The issue is with copying u32
s into slices. These can be done in two general ways, depending on the endianness, so I've tried to check if there is any difference in this:
#![feature(test)]
extern crate test;
use test::{black_box, Bencher};
fn loop_copy_with(mut src: u32, dst: &mut [u8], f: fn(u32) -> [u8; 4]) {
// Without this loop, it seems that I've measured only noise.
for _i in 0..1_000_000 {
dst.copy_from_slice(&f(src));
// This is added so that compiler won't optimize the loop into single iteration.
src = black_box(src);
}
}
fn to_slice(src: u32, dst: &mut [u8]) {
loop_copy_with(src, dst, u32::to_ne_bytes);
}
fn to_slice_be(mut src: u32, dst: &mut [u8]) {
loop_copy_with(src, dst, u32::to_be_bytes);
}
fn to_slice_le(mut src: u32, dst: &mut [u8]) {
loop_copy_with(src, dst, u32::to_le_bytes);
}
fn bench_with(b: &mut Bencher, f: fn(u32, &mut [u8])) {
let src = black_box(0xfeedcafe);
let mut slice = [0u8; 4];
let dst = black_box(&mut slice);
b.iter(|| {
f(src, dst)
});
}
#[bench]
pub fn copy_to_slice(b: &mut Bencher) {
bench_with(b, to_slice);
}
#[bench]
pub fn copy_to_slice_be(b: &mut Bencher) {
bench_with(b, to_slice_be);
}
#[bench]
pub fn copy_to_slice_le(b: &mut Bencher) {
bench_with(b, to_slice_le);
}
And here's the sample result:
test copy::copy_to_slice ... bench: 1,958,617 ns/iter (+/- 26,243)
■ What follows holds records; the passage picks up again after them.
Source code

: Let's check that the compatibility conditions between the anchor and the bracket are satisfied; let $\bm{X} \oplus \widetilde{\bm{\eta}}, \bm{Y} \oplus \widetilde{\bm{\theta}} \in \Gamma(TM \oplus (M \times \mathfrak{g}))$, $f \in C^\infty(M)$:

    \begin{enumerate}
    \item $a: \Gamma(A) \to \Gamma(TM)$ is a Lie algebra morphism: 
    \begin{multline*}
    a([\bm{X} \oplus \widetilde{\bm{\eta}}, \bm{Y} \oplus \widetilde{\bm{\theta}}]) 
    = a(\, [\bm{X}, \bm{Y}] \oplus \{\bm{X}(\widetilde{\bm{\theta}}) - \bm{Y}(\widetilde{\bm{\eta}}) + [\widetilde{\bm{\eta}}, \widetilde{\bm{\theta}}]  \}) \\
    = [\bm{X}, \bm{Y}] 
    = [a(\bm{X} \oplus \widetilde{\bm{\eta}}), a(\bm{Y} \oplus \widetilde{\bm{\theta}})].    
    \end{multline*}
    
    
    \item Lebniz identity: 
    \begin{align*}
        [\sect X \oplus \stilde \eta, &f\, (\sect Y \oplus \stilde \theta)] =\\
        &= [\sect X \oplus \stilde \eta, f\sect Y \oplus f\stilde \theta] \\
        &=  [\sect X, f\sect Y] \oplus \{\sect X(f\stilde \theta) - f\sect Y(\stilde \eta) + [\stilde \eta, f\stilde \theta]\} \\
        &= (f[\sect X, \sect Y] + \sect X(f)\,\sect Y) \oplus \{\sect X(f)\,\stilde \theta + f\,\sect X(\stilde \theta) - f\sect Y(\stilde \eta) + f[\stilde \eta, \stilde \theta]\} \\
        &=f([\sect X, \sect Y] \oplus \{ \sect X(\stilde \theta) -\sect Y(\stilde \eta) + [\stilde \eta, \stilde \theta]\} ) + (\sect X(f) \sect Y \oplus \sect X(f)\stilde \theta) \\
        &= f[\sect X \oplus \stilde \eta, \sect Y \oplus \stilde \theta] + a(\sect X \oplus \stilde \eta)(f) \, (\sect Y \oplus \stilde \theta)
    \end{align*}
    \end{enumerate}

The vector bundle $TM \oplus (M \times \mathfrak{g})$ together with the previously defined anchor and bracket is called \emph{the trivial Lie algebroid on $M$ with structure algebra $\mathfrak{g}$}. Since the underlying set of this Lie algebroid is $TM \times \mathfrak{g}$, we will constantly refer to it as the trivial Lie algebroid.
test copy::copy_to_slice_be ... bench: 1,238,975 ns/iter (+/- 37,325)
test copy::copy_to_slice_le ... bench: 1,961,901 ns/iter (+/- 556,931)
The target architecture is little-endian, so the fact that it was the same as native-endian isn't surprising at all. But why the big-endian variant, with the additional byte-swapping, is faster? Is this a glitch in benchmarking (and if so, can it be fixed), or does this look like a real difference?